But in the time of Ahmad Yasawi and Zangi-Ata, who preached Sufism to Turkic nomads and semi-settled peasants, the social atmosphere was different. Ahmad Yasawi spent many years in seclusion in an underground cell, proclaiming his prophetic verses (hikmats) from there. His followers, including Zangi-Ata, though recognized as spiritual guides, often lived as detached dervishes, practicing the vocal zikr jahri. The Yasawiyya order used the zikr-i arra—the saw zikr, which recalls the suffering of the Quranic prophet Zakariya, who was saved from his enemies by hiding in a tree trunk, only to be sawed apart. This loud zikr, imitating the sound of a saw and the martyr’s groans, bears a certain resemblance to shamanic rituals. Additionally, during the coldest part of the year, members of the Yasawiyya order engaged in hours-long collective recitations of Quranic texts and hikmats of Ahmad Yasawi, culminating in a mystical trance. Often, this zikr was accompanied by an inspired rhythmic dance (raqs).

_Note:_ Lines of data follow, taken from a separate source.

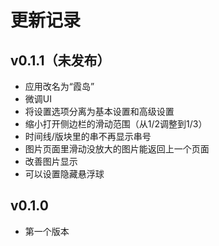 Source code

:# 更新记录
## v0.1.1（未发布）
- 应用改名为“霞岛”
- 微调UI
- 将设置选项分离为基本设置和高级设置
- 缩小打开侧边栏的滑动范围（从1/2调整到1/3）
- 时间线/版块里的串不再显示串号
- 图片页面里滑动没放大的图片能返回上一个页面
- 改善图片显示
- 可以设置隐藏悬浮球

## v0.1.0
- 第一个版本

According to folk tradition, the Shepherd’s Zikr was revealed to Zangi-Ata as a divine inspiration. This occurred as he was returning with his flock from a mountain pasture, singing and skipping down the slope with his staff on his shoulders and his hands resting on it.

It was believed that vocal zikrs disappeared in the 20th century, as Sufi practices were banned and persecuted during the Soviet era. However, during an expedition from 2003 to 2005, researchers from the Institute of History of the Academy of Sciences of Uzbekistan, led by Dr. Adham Ashurov, documented the performance of all types of vocal zikr, including the Zikr Zangi, in the mountainous regions of the Fergana Valley, in Baysun in southern Uzbekistan, and in southern Kazakhstan.

The Prophecy Fulfilled

The name Zangi-Ata means “Black Father,” likely referring to the sun-darkened skin of the shepherd who spent his days under the open sky. However, in local dialects, the word zanji can also mean “ladder,” adding a symbolic layer to his name. Additionally, the shezhere interprets his name as an indication of his ancestors’ close kinship with Arab nobility, possibly originating from Yemen. (In those times, dark skin was considered a distinctive feature of Arabs.)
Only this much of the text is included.